Supplied material
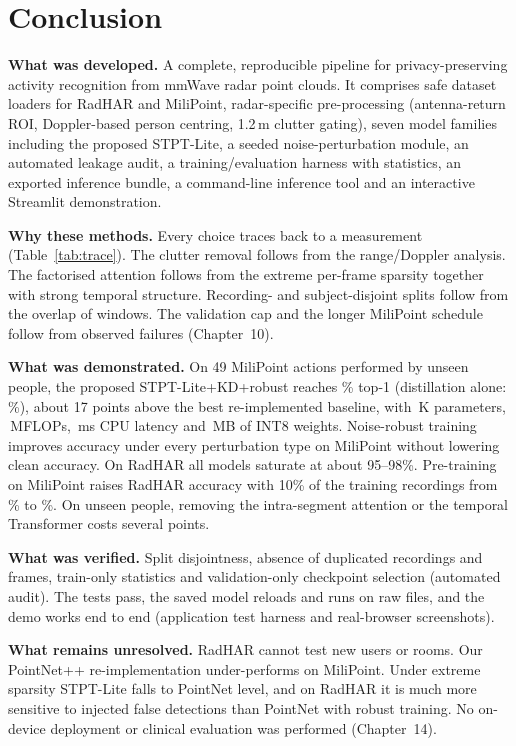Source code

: \chapter{Conclusion}

\textbf{What was developed.} A complete, reproducible pipeline for
privacy-preserving activity recognition from mmWave radar point clouds. It
comprises safe dataset loaders for RadHAR and MiliPoint, radar-specific
pre-processing (antenna-return ROI, Doppler-based person centring, 1.2\,m clutter
gating), seven model families including the proposed STPT-Lite, a seeded
noise-perturbation module, an automated leakage audit, a training/evaluation
harness with statistics, an exported inference bundle, a command-line inference
tool and an interactive Streamlit demonstration.

\textbf{Why these methods.} Every choice traces back to a measurement
(Table~\ref{tab:trace}). The clutter removal follows from the range/Doppler
analysis. The factorised attention follows from the extreme per-frame sparsity
together with strong temporal structure. Recording- and subject-disjoint splits
follow from the overlap of windows. The validation cap and the longer MiliPoint
schedule follow from observed failures (Chapter~10).

\textbf{What was demonstrated.} On 49 MiliPoint actions performed by unseen
people, the proposed STPT-Lite+KD+robust reaches \mistptlitekdrobustAcc\% top-1
(distillation alone: \mistptlitekdAcc\%), about 17 points above the best re-implemented
baseline, with \oursParamsK\,K parameters, \oursMflops\,MFLOPs, \oursLat\,ms CPU
latency and \oursIntMB\,MB of INT8 weights. Noise-robust training improves
accuracy under every perturbation type on MiliPoint without lowering clean
accuracy. On RadHAR all models saturate at about 95--98\%. Pre-training on
MiliPoint raises RadHAR accuracy with 10\% of the training recordings from
\trrhxyzscratchfTen\% to \trrhxyzmpinitfTen\%. On unseen people, removing the
intra-segment attention or the temporal Transformer costs several points.

\textbf{What was verified.} Split disjointness, absence of duplicated
recordings and frames, train-only statistics and validation-only checkpoint
selection (automated audit). The tests pass, the saved model reloads and runs on
raw files, and the demo works end to end (application test harness and
real-browser screenshots).

\textbf{What remains unresolved.} RadHAR cannot test new users or rooms. Our
PointNet++ re-implementation under-performs on MiliPoint. Under extreme
sparsity STPT-Lite falls to PointNet level, and on RadHAR it is much more
sensitive to injected false detections than PointNet with robust training. No on-device deployment or
clinical evaluation was performed (Chapter~14).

What the task asks
Without including the pictures, return each record above exactly as it stands.

Exercise response
Source code

: \chapter{Conclusion}

\textbf{What was developed.} A complete, reproducible pipeline for
privacy-preserving activity recognition from mmWave radar point clouds. It
comprises safe dataset loaders for RadHAR and MiliPoint, radar-specific
pre-processing (antenna-return ROI, Doppler-based person centring, 1.2\,m clutter
gating), seven model families including the proposed STPT-Lite, a seeded
noise-perturbation module, an automated leakage audit, a training/evaluation
harness with statistics, an exported inference bundle, a command-line inference
tool and an interactive Streamlit demonstration.

\textbf{Why these methods.} Every choice traces back to a measurement
(Table~\ref{tab:trace}). The clutter removal follows from the range/Doppler
analysis. The factorised attention follows from the extreme per-frame sparsity
together with strong temporal structure. Recording- and subject-disjoint splits
follow from the overlap of windows. The validation cap and the longer MiliPoint
schedule follow from observed failures (Chapter~10).

\textbf{What was demonstrated.} On 49 MiliPoint actions performed by unseen
people, the proposed STPT-Lite+KD+robust reaches \mistptlitekdrobustAcc\% top-1
(distillation alone: \mistptlitekdAcc\%), about 17 points above the best re-implemented
baseline, with \oursParamsK\,K parameters, \oursMflops\,MFLOPs, \oursLat\,ms CPU
latency and \oursIntMB\,MB of INT8 weights. Noise-robust training improves
accuracy under every perturbation type on MiliPoint without lowering clean
accuracy. On RadHAR all models saturate at about 95--98\%. Pre-training on
MiliPoint raises RadHAR accuracy with 10\% of the training recordings from
\trrhxyzscratchfTen\% to \trrhxyzmpinitfTen\%. On unseen people, removing the
intra-segment attention or the temporal Transformer costs several points.

\textbf{What was verified.} Split disjointness, absence of duplicated
recordings and frames, train-only statistics and validation-only checkpoint
selection (automated audit). The tests pass, the saved model reloads and runs on
raw files, and the demo works end to end (application test harness and
real-browser screenshots).

\textbf{What remains unresolved.} RadHAR cannot test new users or rooms. Our
PointNet++ re-implementation under-performs on MiliPoint. Under extreme
sparsity STPT-Lite falls to PointNet level, and on RadHAR it is much more
sensitive to injected false detections than PointNet with robust training. No on-device deployment or
clinical evaluation was performed (Chapter~14).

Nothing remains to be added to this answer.